Henan: "South of the River"

Early last month I began my 6 week backpacking journey around China, with the intention of visiting six of the country's provinces. I worked my way counter clockwise around the central and southern provinces, starting in Henan and finishing up in Guangxi before returning home to Wuxi, in Jiangsu.


I started my journey by leaving Wuxi on a 16 hour overnight train to Henan's capital, Zhengzhou, with the intention of then taking another train the day I arrived to Luoyang. However, right from the outset the cards were not stacked in my favour.

The apartment where I currently reside is on the very outskirts of Wuxi, in an 'up and coming' district, which basically translates to lots of construction, minimal taxis, buses that do not run past 8pm and no one actually knowing where I live. Do not get me wrong, I like how clean, quiet and new everything is, but it can make life a little difficult. 

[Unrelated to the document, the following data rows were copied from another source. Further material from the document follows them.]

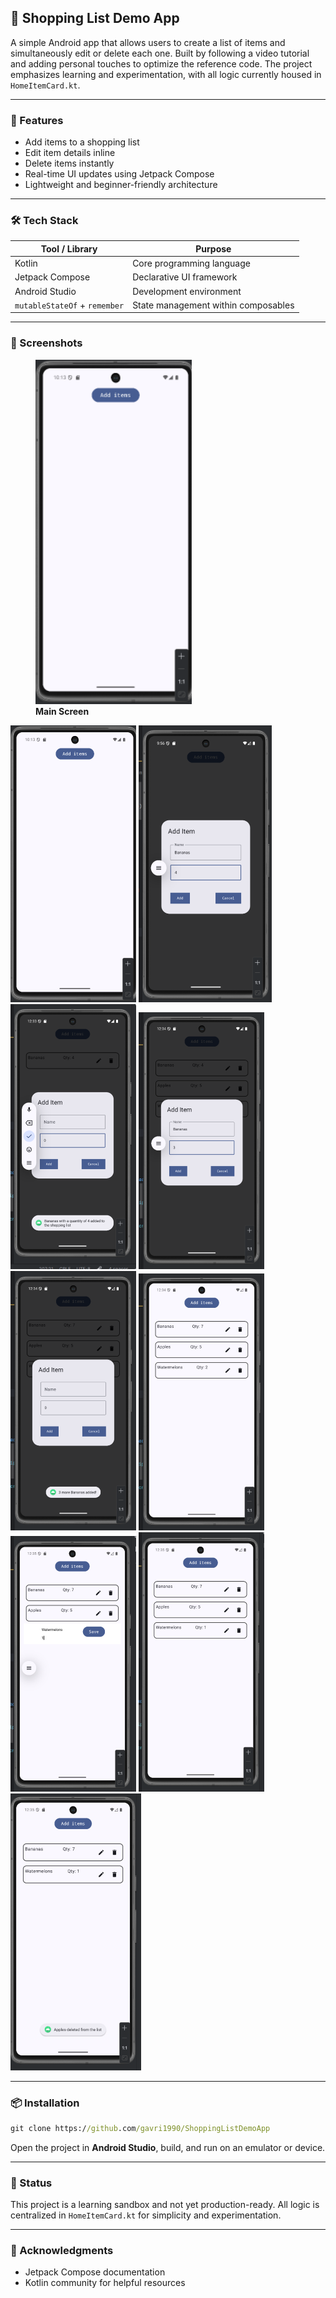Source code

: ## 📱 Shopping List Demo App

A simple Android app that allows users to create a list of items and simultaneously edit or delete each one. Built by following a video tutorial and adding personal touches to optimize the reference code. The project emphasizes learning and experimentation, with all logic currently housed in `HomeItemCard.kt`.

---

### 🚀 Features

- Add items to a shopping list
- Edit item details inline
- Delete items instantly
- Real-time UI updates using Jetpack Compose
- Lightweight and beginner-friendly architecture

---

### 🛠️ Tech Stack

| Tool / Library                | Purpose                             |
|-------------------------------|-------------------------------------|
| Kotlin                        | Core programming language           |
| Jetpack Compose               | Declarative UI framework            |
| Android Studio                | Development environment             |
| `mutableStateOf` + `remember` | State management within composables |

---

### 📸 Screenshots

<figure>
  <img src="demoImages/screenshot1.png" alt="Main Screen" width="250"/>
  <figcaption><strong>Main Screen</strong></figcaption>
</figure>

![Main Screen](demoImages/screenshot1.png)
![Filled Add Item Alert](demoImages/screenshot2.png)
![Added Item message](demoImages/screenshot3.png)
![Adding an already existing item](demoImages/screenshot4.png)
![Existing item quantity update](demoImages/screenshot5.png)
![Added items list](demoImages/screenshot6.png)
![Editing an existing item](demoImages/screenshot7.png)
![Updated list with edited item](demoImages/screenshot8.png)
![Deleted item](demoImages/screenshot9.png)

---

### 📦 Installation

```cmd
git clone https://github.com/gavri1990/ShoppingListDemoApp
```

Open the project in **Android Studio**, build, and run on an emulator or device.

---

### 🧪 Status

This project is a learning sandbox and not yet production-ready. All logic is centralized in `HomeItemCard.kt` for simplicity and experimentation.

---

### 🙌 Acknowledgments

- Jetpack Compose documentation
- Kotlin community for helpful resources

The night I was planning to leave, my train was departing Wuxi station at 10:45pm, and being as anally retentive as I am about being punctual, I planned to leave at 8:30 in order to allow for the 30 minute taxi journey to the station, and to leave myself a spare hour and 45 minutes just in case. What exactly I consider to be this 'just in case' scenario is, I will never know, as I inevitably arrive far too early to everything and end up twiddling my thumbs for ages... This particular time it turns out I would need this time. The taxi sent to collect me could not find my apartment and ended up taking nearly an hour to turn up. I arrived at the station with minutes to spare. It was all very dramatic, running through the station, knocking people over only to arrive at the gate just as they were closing the ticket check. However the surly train attendant took pity on me and allowed me through, with a tut and an eye roll, before I ran over to my almost departing sleeper train. 

It had been close to ten years since I last took a Chinese sleeper train and could hardly remember the journey I took from Shanghai to Beijing all those years ago, but I do remember being quite impressed with the experience. Clean beds, lovely staff, room to move and free food offered at regular intervals. Oh how different this experience was...

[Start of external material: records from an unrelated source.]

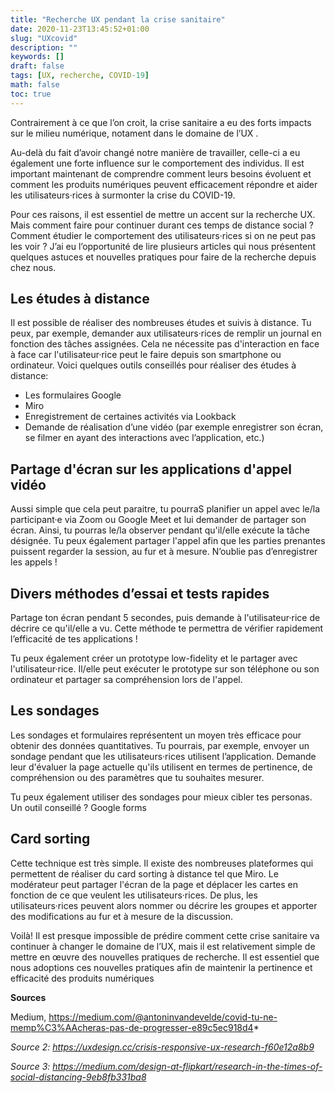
 ```yaml
---
title: "Recherche UX pendant la crise sanitaire"
date: 2020-11-23T13:45:52+01:00
slug: "UXcovid"
description: ""
keywords: []
draft: false
tags: [UX, recherche, COVID-19]
math: false
toc: true
---
```


Contrairement à ce que l’on croit, la crise sanitaire a eu des forts impacts sur le milieu numérique, notament dans le domaine de l’UX .

Au-delà du fait d’avoir changé notre manière de travailler, celle-ci a eu également une forte influence sur le comportement des individus. Il est important maintenant de comprendre comment leurs besoins évoluent et comment les produits numériques peuvent efficacement répondre et aider les utilisateurs·rices à surmonter la crise du COVID-19. 

Pour ces raisons, il est essentiel de mettre un accent sur la recherche UX.  Mais comment faire pour continuer durant ces temps de distance social ? Comment étudier le comportement des utilisateurs·rices si on ne peut pas les voir ? J’ai eu l’opportunité de lire plusieurs articles qui nous présentent quelques astuces et nouvelles pratiques pour faire de la recherche depuis chez nous. 

## **Les études à distance**

Il est possible de réaliser des nombreuses études et suivis à distance. Tu peux, par exemple, demander aux utilisateurs·rices de remplir un journal en fonction des tâches assignées. Cela ne nécessite pas d'interaction en face à face car l'utilisateur·rice peut le faire depuis son smartphone ou ordinateur. 
Voici quelques outils conseillés pour réaliser des études à distance: 
- Les formulaires Google
- Miro 
- Enregistrement de certaines activités via Lookback 
- Demande de réalisation d’une vidéo (par exemple enregistrer son écran, se filmer en ayant des interactions avec l’application, etc.)


## **Partage d'écran sur les applications d'appel vidéo**

Aussi simple que cela peut paraitre, tu pourraS planifier un appel avec le/la participant·e via Zoom ou Google Meet et lui demander de partager son écran. Ainsi, tu pourras le/la observer pendant qu'il/elle exécute la tâche désignée. Tu peux également partager l'appel afin que les parties prenantes puissent regarder la session, au fur et à mesure. N’oublie pas d’enregistrer les appels !

## **Divers méthodes d’essai et tests rapides** 

Partage ton écran pendant 5 secondes, puis demande à l'utilisateur·rice de décrire ce qu'il/elle a vu. Cette méthode te permettra de vérifier rapidement l’efficacité de tes applications !

Tu peux également créer un prototype low-fidelity et le partager avec l'utilisateur·rice.  Il/elle peut exécuter le prototype sur son téléphone ou son ordinateur et partager sa compréhension lors de l'appel.

## **Les sondages** 

Les sondages et formulaires représentent un moyen très efficace pour obtenir des données quantitatives. Tu pourrais, par exemple, envoyer un sondage pendant que les utilisateurs·rices utilisent l’application. Demande leur d'évaluer la page actuelle qu'ils utilisent en termes de pertinence, de compréhension ou des paramètres que tu souhaites mesurer. 

Tu peux également utiliser des sondages pour mieux cibler tes personas. Un outil conseillé ? Google forms


## **Card sorting**

Cette technique est très simple. Il existe des nombreuses plateformes qui permettent de réaliser du card sorting à distance tel que Miro. Le modérateur peut partager l'écran de la page et déplacer les cartes en fonction de ce que veulent les utilisateurs·rices. De plus, les utilisateurs·rices peuvent alors nommer ou décrire les groupes et apporter des modifications au fur et à mesure de la discussion. 

Voilà!
Il est presque impossible de prédire comment cette crise sanitaire va continuer à changer le domaine de l’UX, mais il est relativement simple de mettre en œuvre des nouvelles pratiques de recherche. Il est essentiel que nous adoptions ces nouvelles pratiques afin de maintenir la pertinence et efficacité des produits numériques



**Sources**
 
Medium, https://medium.com/@antoninvandevelde/covid-tu-ne-memp%C3%AAcheras-pas-de-progresser-e89c5ec918d4*

*Source 2: https://uxdesign.cc/crisis-responsive-ux-research-f60e12a8b9*

*Source 3: https://medium.com/design-at-flipkart/research-in-the-times-of-social-distancing-9eb8fb331ba8*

I know what you are thinking... "Oh Katie, what are you complaining about, that looks fairly reasonable!". Reasonable indeed, but bear in mind that I was travelling during peak season and was only ever able to book upper berths. Just take another look at how much room there is between the bed and the roof. It is physically impossible for me to sit upright at all, and in order for me to to get in and out of my bed I was required to do some pretty amazing gymnastic moves, the likes of which I'm pretty sure would have left Nadia Comaneci impressed.

Being that high up had some upsides though... I hardly ever felt like my bad was going to be stolen as I spent all night hugging it and also - no, no that was it. 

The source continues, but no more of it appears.